The U.S Treasury building in Washington.

Image: U.S Treasury building in Washington. REUTERS/Kevin Lamarque/File Photo

The U.S. Treasury announced on September 8 that it will release guidance on additional clean energy tax incentives, including a provision to deter companies from relying on Chinese supply chains, before the end of 2023.

Treasury’s assistant secretary for tax policy, Lily Batchelder, declined to provide specific timing for the guidance on “foreign entity of concern” rules. However, she confirmed that the guidance would be released along with the “45X” manufacturing production tax for clean energy products such as solar, wind, batteries, and critical minerals components.

For auto industry stakeholders making investment decisions about battery production for electric vehicles, these new rules are of significant interest. The foreign entity of concern rules are set to take effect in 2024 for completed batteries and 2025 for the critical minerals used in their production.

A key decision in the forthcoming guidance is the assessment of (F.N) Ford Motor Co’s deal to license the technology of Chinese battery manufacturer CATL (300750.SZ).
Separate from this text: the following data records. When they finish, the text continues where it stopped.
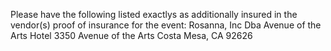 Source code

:Please have the following listed exactlys as additionally insured in the vendor(s) proof of insurance for the event:
Rosanna, Inc
Dba Avenue of the Arts Hotel
3350 Avenue of the Arts
Costa Mesa, CA 92626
This licensing arrangement has raised concerns among U.S. lawmakers due to Ford’s intent to use this technology in U.S. battery plants, and whether this meets the Treasury’s standards for accessing the tax credits.
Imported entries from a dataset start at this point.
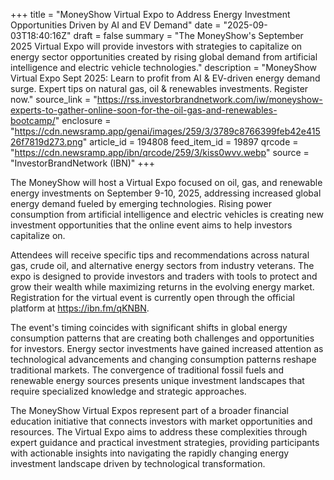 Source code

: +++
title = "MoneyShow Virtual Expo to Address Energy Investment Opportunities Driven by AI and EV Demand"
date = "2025-09-03T18:40:16Z"
draft = false
summary = "The MoneyShow's September 2025 Virtual Expo will provide investors with strategies to capitalize on energy sector opportunities created by rising global demand from artificial intelligence and electric vehicle technologies."
description = "MoneyShow Virtual Expo Sept 2025: Learn to profit from AI & EV-driven energy demand surge. Expert tips on natural gas, oil & renewables investments. Register now."
source_link = "https://rss.investorbrandnetwork.com/iw/moneyshow-experts-to-gather-online-soon-for-the-oil-gas-and-renewables-bootcamp/"
enclosure = "https://cdn.newsramp.app/genai/images/259/3/3789c8766399feb42e41526f7819d273.png"
article_id = 194808
feed_item_id = 19897
qrcode = "https://cdn.newsramp.app/ibn/qrcode/259/3/kiss0wvv.webp"
source = "InvestorBrandNetwork (IBN)"
+++

<p>The MoneyShow will host a Virtual Expo focused on oil, gas, and renewable energy investments on September 9-10, 2025, addressing increased global energy demand fueled by emerging technologies. Rising power consumption from artificial intelligence and electric vehicles is creating new investment opportunities that the online event aims to help investors capitalize on.</p><p>Attendees will receive specific tips and recommendations across natural gas, crude oil, and alternative energy sectors from industry veterans. The expo is designed to provide investors and traders with tools to protect and grow their wealth while maximizing returns in the evolving energy market. Registration for the virtual event is currently open through the official platform at <a href="https://ibn.fm/qKNBN" rel="nofollow" target="_blank">https://ibn.fm/qKNBN</a>.</p><p>The event's timing coincides with significant shifts in global energy consumption patterns that are creating both challenges and opportunities for investors. Energy sector investments have gained increased attention as technological advancements and changing consumption patterns reshape traditional markets. The convergence of traditional fossil fuels and renewable energy sources presents unique investment landscapes that require specialized knowledge and strategic approaches.</p><p>The MoneyShow Virtual Expos represent part of a broader financial education initiative that connects investors with market opportunities and resources. The Virtual Expo aims to address these complexities through expert guidance and practical investment strategies, providing participants with actionable insights into navigating the rapidly changing energy investment landscape driven by technological transformation.</p>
Batchelder also mentioned that the Treasury would soon release guidance on tax credits for investments in energy-efficient home improvements and sustainable aviation fuel. Other guidance expected by the end of 2023 includes Section 48 clean power investment tax credit and clean hydrogen tax credits.

When the Inflation Reduction Act (IRA) was passed in August 2022, initial cost estimates for its clean energy tax credits were around $369 billion over 10 years. Since then, strong demand for these credits from various investment projects has led some analysts to estimate that the IRA’s fiscal costs could reach up to $1 trillion.